• _Aim of the task_:
Write each entry out again, exactly as it is written.

↓

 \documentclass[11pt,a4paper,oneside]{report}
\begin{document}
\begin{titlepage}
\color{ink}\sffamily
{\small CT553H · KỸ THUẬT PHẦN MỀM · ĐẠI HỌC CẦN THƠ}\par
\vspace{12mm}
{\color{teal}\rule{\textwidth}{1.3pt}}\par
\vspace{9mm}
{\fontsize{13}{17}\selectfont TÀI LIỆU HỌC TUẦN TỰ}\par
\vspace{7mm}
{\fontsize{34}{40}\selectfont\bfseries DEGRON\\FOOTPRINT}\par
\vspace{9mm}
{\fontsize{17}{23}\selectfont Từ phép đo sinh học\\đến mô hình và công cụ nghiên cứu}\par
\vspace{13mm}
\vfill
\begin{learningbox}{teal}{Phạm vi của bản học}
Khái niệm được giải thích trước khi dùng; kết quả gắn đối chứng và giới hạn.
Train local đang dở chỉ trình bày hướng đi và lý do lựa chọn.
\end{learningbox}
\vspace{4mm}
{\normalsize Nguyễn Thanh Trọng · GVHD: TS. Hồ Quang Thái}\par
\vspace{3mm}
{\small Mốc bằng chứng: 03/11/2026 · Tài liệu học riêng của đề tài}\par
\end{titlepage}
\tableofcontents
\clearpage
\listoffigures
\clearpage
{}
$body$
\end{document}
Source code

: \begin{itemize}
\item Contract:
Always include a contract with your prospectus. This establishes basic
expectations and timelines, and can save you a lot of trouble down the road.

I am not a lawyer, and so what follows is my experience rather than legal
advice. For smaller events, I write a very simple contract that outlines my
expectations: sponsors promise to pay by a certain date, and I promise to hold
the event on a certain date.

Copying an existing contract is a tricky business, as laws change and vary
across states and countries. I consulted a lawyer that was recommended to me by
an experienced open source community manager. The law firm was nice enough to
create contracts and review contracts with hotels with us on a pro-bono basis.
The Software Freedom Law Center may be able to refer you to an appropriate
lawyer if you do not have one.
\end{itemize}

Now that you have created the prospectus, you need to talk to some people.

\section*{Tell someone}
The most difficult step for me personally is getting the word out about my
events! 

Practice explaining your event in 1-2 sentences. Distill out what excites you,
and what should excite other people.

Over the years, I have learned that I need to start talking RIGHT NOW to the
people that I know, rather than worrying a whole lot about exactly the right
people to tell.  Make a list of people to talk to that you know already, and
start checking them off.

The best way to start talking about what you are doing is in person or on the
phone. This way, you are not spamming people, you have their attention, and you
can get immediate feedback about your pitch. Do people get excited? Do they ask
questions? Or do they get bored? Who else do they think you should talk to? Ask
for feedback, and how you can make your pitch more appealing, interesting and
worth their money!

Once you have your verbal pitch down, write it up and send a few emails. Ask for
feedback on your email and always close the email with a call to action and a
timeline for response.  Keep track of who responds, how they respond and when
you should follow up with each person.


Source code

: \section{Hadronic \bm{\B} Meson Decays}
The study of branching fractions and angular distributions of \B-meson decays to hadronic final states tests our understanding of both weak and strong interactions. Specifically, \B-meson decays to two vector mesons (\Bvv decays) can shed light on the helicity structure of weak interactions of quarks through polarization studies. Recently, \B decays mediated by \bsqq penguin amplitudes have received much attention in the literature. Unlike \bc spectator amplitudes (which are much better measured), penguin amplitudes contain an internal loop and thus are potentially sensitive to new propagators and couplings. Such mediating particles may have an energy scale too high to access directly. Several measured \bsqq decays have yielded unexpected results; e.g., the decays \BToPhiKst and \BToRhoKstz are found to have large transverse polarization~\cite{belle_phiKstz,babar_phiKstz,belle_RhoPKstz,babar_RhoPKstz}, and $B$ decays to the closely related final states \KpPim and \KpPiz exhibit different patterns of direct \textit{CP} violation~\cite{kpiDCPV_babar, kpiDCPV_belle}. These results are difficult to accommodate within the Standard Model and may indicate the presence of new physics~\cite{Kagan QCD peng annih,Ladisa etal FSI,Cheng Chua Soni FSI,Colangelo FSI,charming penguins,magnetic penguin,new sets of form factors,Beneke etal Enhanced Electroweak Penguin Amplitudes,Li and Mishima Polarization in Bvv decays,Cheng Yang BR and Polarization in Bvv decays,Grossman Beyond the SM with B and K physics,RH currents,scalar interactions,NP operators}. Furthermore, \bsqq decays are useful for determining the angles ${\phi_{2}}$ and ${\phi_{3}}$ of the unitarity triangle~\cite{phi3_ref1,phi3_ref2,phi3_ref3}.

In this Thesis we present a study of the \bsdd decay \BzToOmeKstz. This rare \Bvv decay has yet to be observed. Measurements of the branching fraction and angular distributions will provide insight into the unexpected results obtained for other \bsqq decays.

↑

• _Response to the task_:
 \documentclass[11pt,a4paper,oneside]{report}
\begin{document}
\begin{titlepage}
\color{ink}\sffamily
{\small CT553H · KỸ THUẬT PHẦN MỀM · ĐẠI HỌC CẦN THƠ}\par
\vspace{12mm}
{\color{teal}\rule{\textwidth}{1.3pt}}\par
\vspace{9mm}
{\fontsize{13}{17}\selectfont TÀI LIỆU HỌC TUẦN TỰ}\par
\vspace{7mm}
{\fontsize{34}{40}\selectfont\bfseries DEGRON\\FOOTPRINT}\par
\vspace{9mm}
{\fontsize{17}{23}\selectfont Từ phép đo sinh học\\đến mô hình và công cụ nghiên cứu}\par
\vspace{13mm}
\vfill
\begin{learningbox}{teal}{Phạm vi của bản học}
Khái niệm được giải thích trước khi dùng; kết quả gắn đối chứng và giới hạn.
Train local đang dở chỉ trình bày hướng đi và lý do lựa chọn.
\end{learningbox}
\vspace{4mm}
{\normalsize Nguyễn Thanh Trọng · GVHD: TS. Hồ Quang Thái}\par
\vspace{3mm}
{\small Mốc bằng chứng: 03/11/2026 · Tài liệu học riêng của đề tài}\par
\end{titlepage}
\tableofcontents
\clearpage
\listoffigures
\clearpage
{}
$body$
\end{document}
Source code

: \begin{itemize}
\item Contract:
Always include a contract with your prospectus. This establishes basic
expectations and timelines, and can save you a lot of trouble down the road.

I am not a lawyer, and so what follows is my experience rather than legal
advice. For smaller events, I write a very simple contract that outlines my
expectations: sponsors promise to pay by a certain date, and I promise to hold
the event on a certain date.

Copying an existing contract is a tricky business, as laws change and vary
across states and countries. I consulted a lawyer that was recommended to me by
an experienced open source community manager. The law firm was nice enough to
create contracts and review contracts with hotels with us on a pro-bono basis.
The Software Freedom Law Center may be able to refer you to an appropriate
lawyer if you do not have one.
\end{itemize}

Now that you have created the prospectus, you need to talk to some people.

\section*{Tell someone}
The most difficult step for me personally is getting the word out about my
events! 

Practice explaining your event in 1-2 sentences. Distill out what excites you,
and what should excite other people.

Over the years, I have learned that I need to start talking RIGHT NOW to the
people that I know, rather than worrying a whole lot about exactly the right
people to tell.  Make a list of people to talk to that you know already, and
start checking them off.

The best way to start talking about what you are doing is in person or on the
phone. This way, you are not spamming people, you have their attention, and you
can get immediate feedback about your pitch. Do people get excited? Do they ask
questions? Or do they get bored? Who else do they think you should talk to? Ask
for feedback, and how you can make your pitch more appealing, interesting and
worth their money!

Once you have your verbal pitch down, write it up and send a few emails. Ask for
feedback on your email and always close the email with a call to action and a
timeline for response.  Keep track of who responds, how they respond and when
you should follow up with each person.


Source code

: \section{Hadronic \bm{\B} Meson Decays}
The study of branching fractions and angular distributions of \B-meson decays to hadronic final states tests our understanding of both weak and strong interactions. Specifically, \B-meson decays to two vector mesons (\Bvv decays) can shed light on the helicity structure of weak interactions of quarks through polarization studies. Recently, \B decays mediated by \bsqq penguin amplitudes have received much attention in the literature. Unlike \bc spectator amplitudes (which are much better measured), penguin amplitudes contain an internal loop and thus are potentially sensitive to new propagators and couplings. Such mediating particles may have an energy scale too high to access directly. Several measured \bsqq decays have yielded unexpected results; e.g., the decays \BToPhiKst and \BToRhoKstz are found to have large transverse polarization~\cite{belle_phiKstz,babar_phiKstz,belle_RhoPKstz,babar_RhoPKstz}, and $B$ decays to the closely related final states \KpPim and \KpPiz exhibit different patterns of direct \textit{CP} violation~\cite{kpiDCPV_babar, kpiDCPV_belle}. These results are difficult to accommodate within the Standard Model and may indicate the presence of new physics~\cite{Kagan QCD peng annih,Ladisa etal FSI,Cheng Chua Soni FSI,Colangelo FSI,charming penguins,magnetic penguin,new sets of form factors,Beneke etal Enhanced Electroweak Penguin Amplitudes,Li and Mishima Polarization in Bvv decays,Cheng Yang BR and Polarization in Bvv decays,Grossman Beyond the SM with B and K physics,RH currents,scalar interactions,NP operators}. Furthermore, \bsqq decays are useful for determining the angles ${\phi_{2}}$ and ${\phi_{3}}$ of the unitarity triangle~\cite{phi3_ref1,phi3_ref2,phi3_ref3}.

In this Thesis we present a study of the \bsdd decay \BzToOmeKstz. This rare \Bvv decay has yet to be observed. Measurements of the branching fraction and angular distributions will provide insight into the unexpected results obtained for other \bsqq decays.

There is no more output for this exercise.